• _WHAT THIS TASK INVOLVES_:
Respond with the count alone after checking every line in the material below for "EXISTS".

• _EXERCISE DATA_:
━━━

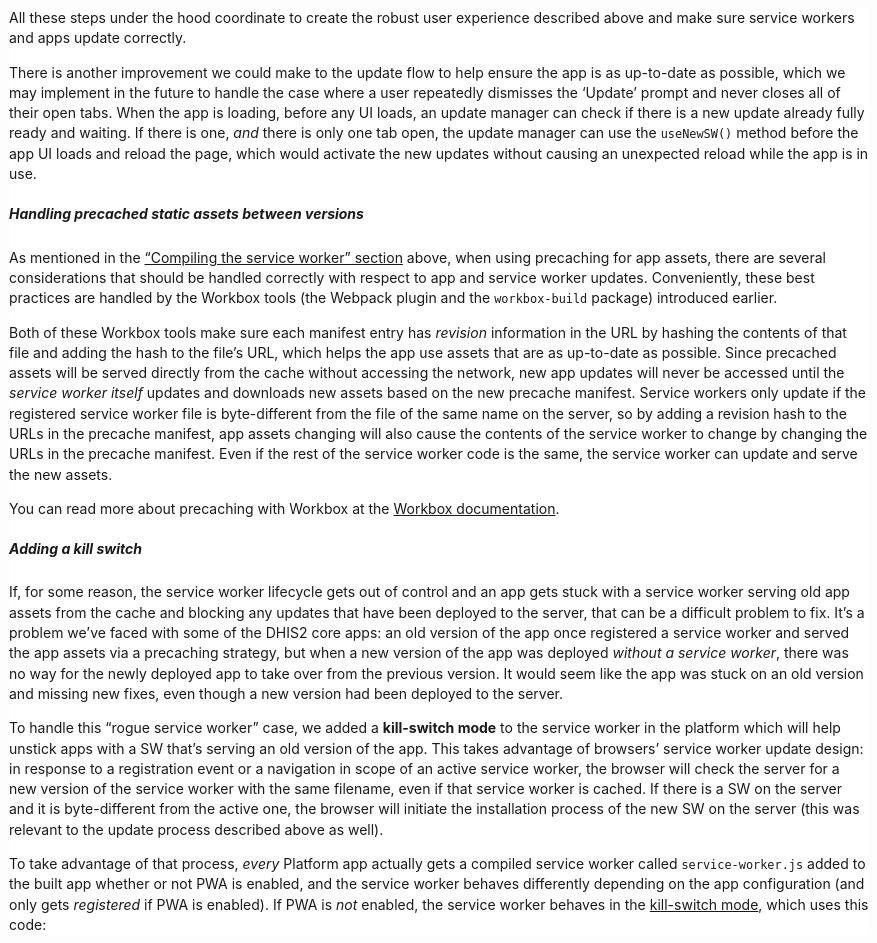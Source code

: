 All these steps under the hood coordinate to create the robust user experience described above and make sure service workers and apps update correctly.

There is another improvement we could make to the update flow to help ensure the app is as up-to-date as possible, which we may implement in the future to handle the case where a user repeatedly dismisses the ‘Update’ prompt and never closes all of their open tabs. When the app is loading, before any UI loads, an update manager can check if there is a new update already fully ready and waiting. If there is one, _and_ there is only one tab open, the update manager can use the `useNewSW()` method before the app UI loads and reload the page, which would activate the new updates without causing an unexpected reload while the app is in use.

##### Handling precached static assets between versions

As mentioned in the [“Compiling the service worker” section](#compiling-the-service-worker-and-adding-it-to-the-app) above, when using precaching for app assets, there are several considerations that should be handled correctly with respect to app and service worker updates. Conveniently, these best practices are handled by the Workbox tools (the Webpack plugin and the `workbox-build` package) introduced earlier.

Both of these Workbox tools make sure each manifest entry has _revision_ information in the URL by hashing the contents of that file and adding the hash to the file’s URL, which helps the app use assets that are as up-to-date as possible. Since precached assets will be served directly from the cache without accessing the network, new app updates will never be accessed until the _service worker itself_ updates and downloads new assets based on the new precache manifest. Service workers only update if the registered service worker file is byte-different from the file of the same name on the server, so by adding a revision hash to the URLs in the precache manifest, app assets changing will also cause the contents of the service worker to change by changing the URLs in the precache manifest. Even if the rest of the service worker code is the same, the service worker can update and serve the new assets.

You can read more about precaching with Workbox at the [Workbox documentation](https://developers.google.com/web/tools/workbox/modules/workbox-precaching).

##### Adding a kill switch

If, for some reason, the service worker lifecycle gets out of control and an app gets stuck with a service worker serving old app assets from the cache and blocking any updates that have been deployed to the server, that can be a difficult problem to fix. It’s a problem we’ve faced with some of the DHIS2 core apps: an old version of the app once registered a service worker and served the app assets via a precaching strategy, but when a new version of the app was deployed _without a service worker_, there was no way for the newly deployed app to take over from the previous version. It would seem like the app was stuck on an old version and missing new fixes, even though a new version had been deployed to the server.

To handle this “rogue service worker” case, we added a **kill-switch mode** to the service worker in the platform which will help unstick apps with a SW that’s serving an old version of the app. This takes advantage of browsers’ service worker update design: in response to a registration event or a navigation in scope of an active service worker, the browser will check the server for a new version of the service worker with the same filename, even if that service worker is cached. If there is a SW on the server and it is byte-different from the active one, the browser will initiate the installation process of the new SW on the server (this was relevant to the update process described above as well).

To take advantage of that process, _every_ Platform app actually gets a compiled service worker called `service-worker.js` added to the built app whether or not PWA is enabled, and the service worker behaves differently depending on the app configuration (and only gets _registered_ if PWA is enabled). If PWA is _not_ enabled, the service worker behaves in the [kill-switch mode](https://github.com/dhis2/app-platform/blob/10a9d15efc4187865f313823d5d1218824561fcd/pwa/src/service-worker/utils.js#L25-L46), which uses this code:

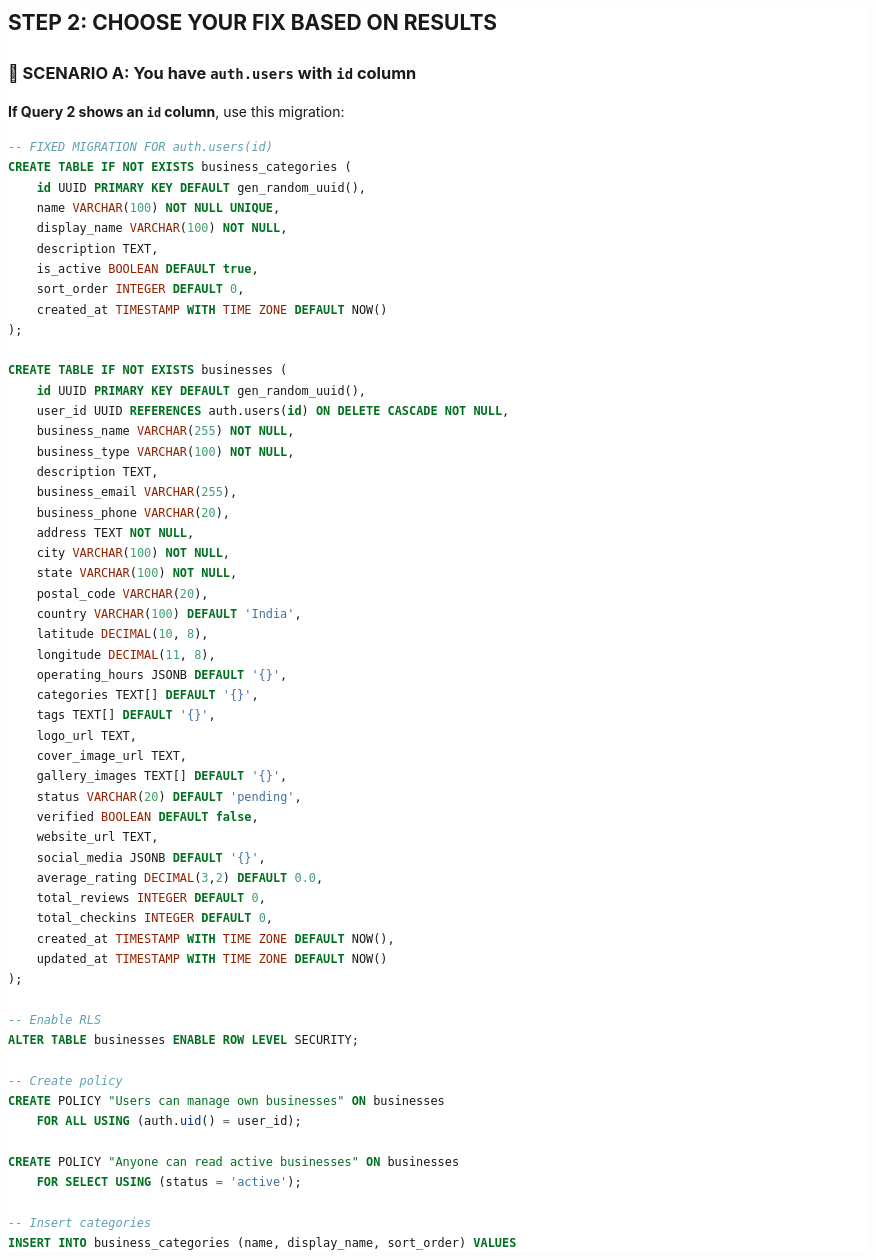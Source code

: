 
## **STEP 2: CHOOSE YOUR FIX BASED ON RESULTS**

### **🎯 SCENARIO A: You have `auth.users` with `id` column**
**If Query 2 shows an `id` column**, use this migration:

```sql
-- FIXED MIGRATION FOR auth.users(id)
CREATE TABLE IF NOT EXISTS business_categories (
    id UUID PRIMARY KEY DEFAULT gen_random_uuid(),
    name VARCHAR(100) NOT NULL UNIQUE,
    display_name VARCHAR(100) NOT NULL,
    description TEXT,
    is_active BOOLEAN DEFAULT true,
    sort_order INTEGER DEFAULT 0,
    created_at TIMESTAMP WITH TIME ZONE DEFAULT NOW()
);

CREATE TABLE IF NOT EXISTS businesses (
    id UUID PRIMARY KEY DEFAULT gen_random_uuid(),
    user_id UUID REFERENCES auth.users(id) ON DELETE CASCADE NOT NULL,
    business_name VARCHAR(255) NOT NULL,
    business_type VARCHAR(100) NOT NULL,
    description TEXT,
    business_email VARCHAR(255),
    business_phone VARCHAR(20),
    address TEXT NOT NULL,
    city VARCHAR(100) NOT NULL,
    state VARCHAR(100) NOT NULL,
    postal_code VARCHAR(20),
    country VARCHAR(100) DEFAULT 'India',
    latitude DECIMAL(10, 8),
    longitude DECIMAL(11, 8),
    operating_hours JSONB DEFAULT '{}',
    categories TEXT[] DEFAULT '{}',
    tags TEXT[] DEFAULT '{}',
    logo_url TEXT,
    cover_image_url TEXT,
    gallery_images TEXT[] DEFAULT '{}',
    status VARCHAR(20) DEFAULT 'pending',
    verified BOOLEAN DEFAULT false,
    website_url TEXT,
    social_media JSONB DEFAULT '{}',
    average_rating DECIMAL(3,2) DEFAULT 0.0,
    total_reviews INTEGER DEFAULT 0,
    total_checkins INTEGER DEFAULT 0,
    created_at TIMESTAMP WITH TIME ZONE DEFAULT NOW(),
    updated_at TIMESTAMP WITH TIME ZONE DEFAULT NOW()
);

-- Enable RLS
ALTER TABLE businesses ENABLE ROW LEVEL SECURITY;

-- Create policy
CREATE POLICY "Users can manage own businesses" ON businesses
    FOR ALL USING (auth.uid() = user_id);

CREATE POLICY "Anyone can read active businesses" ON businesses
    FOR SELECT USING (status = 'active');

-- Insert categories
INSERT INTO business_categories (name, display_name, sort_order) VALUES
```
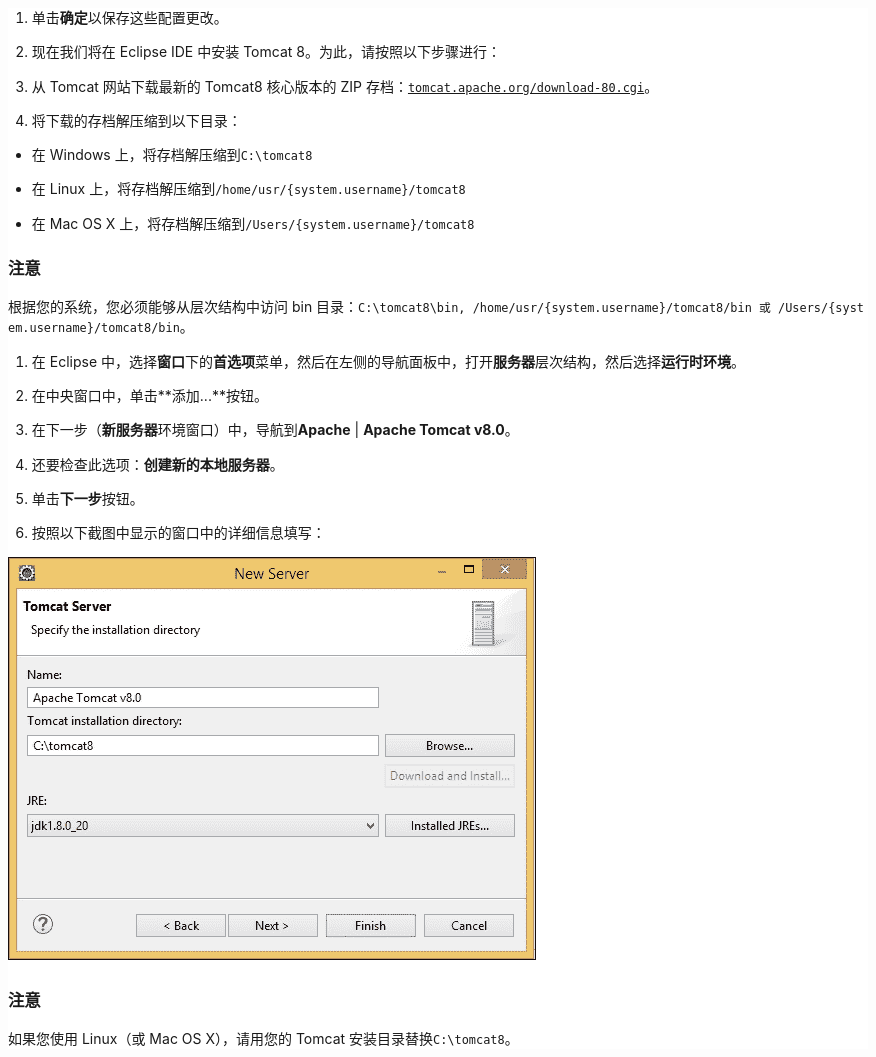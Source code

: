 1.  单击**确定**以保存这些配置更改。

1.  现在我们将在 Eclipse IDE 中安装 Tomcat 8。为此，请按照以下步骤进行：

1.  从 Tomcat 网站下载最新的 Tomcat8 核心版本的 ZIP 存档：[`tomcat.apache.org/download-80.cgi`](http://tomcat.apache.org/download-80.cgi)。

1.  将下载的存档解压缩到以下目录：

+   在 Windows 上，将存档解压缩到`C:\tomcat8`

+   在 Linux 上，将存档解压缩到`/home/usr/{system.username}/tomcat8`

+   在 Mac OS X 上，将存档解压缩到`/Users/{system.username}/tomcat8`

### 注意

根据您的系统，您必须能够从层次结构中访问 bin 目录：`C:\tomcat8\bin, /home/usr/{system.username}/tomcat8/bin 或 /Users/{system.username}/tomcat8/bin`。

1.  在 Eclipse 中，选择**窗口**下的**首选项**菜单，然后在左侧的导航面板中，打开**服务器**层次结构，然后选择**运行时环境**。

1.  在中央窗口中，单击**添加...**按钮。

1.  在下一步（**新服务器**环境窗口）中，导航到**Apache** | **Apache Tomcat v8.0**。

1.  还要检查此选项：**创建新的本地服务器**。

1.  单击**下一步**按钮。

1.  按照以下截图中显示的窗口中的详细信息填写：

![如何做...](img/image00800.jpeg)

### 注意

如果您使用 Linux（或 Mac OS X），请用您的 Tomcat 安装目录替换`C:\tomcat8`。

━━━

• _ANSWER SECTION_:
2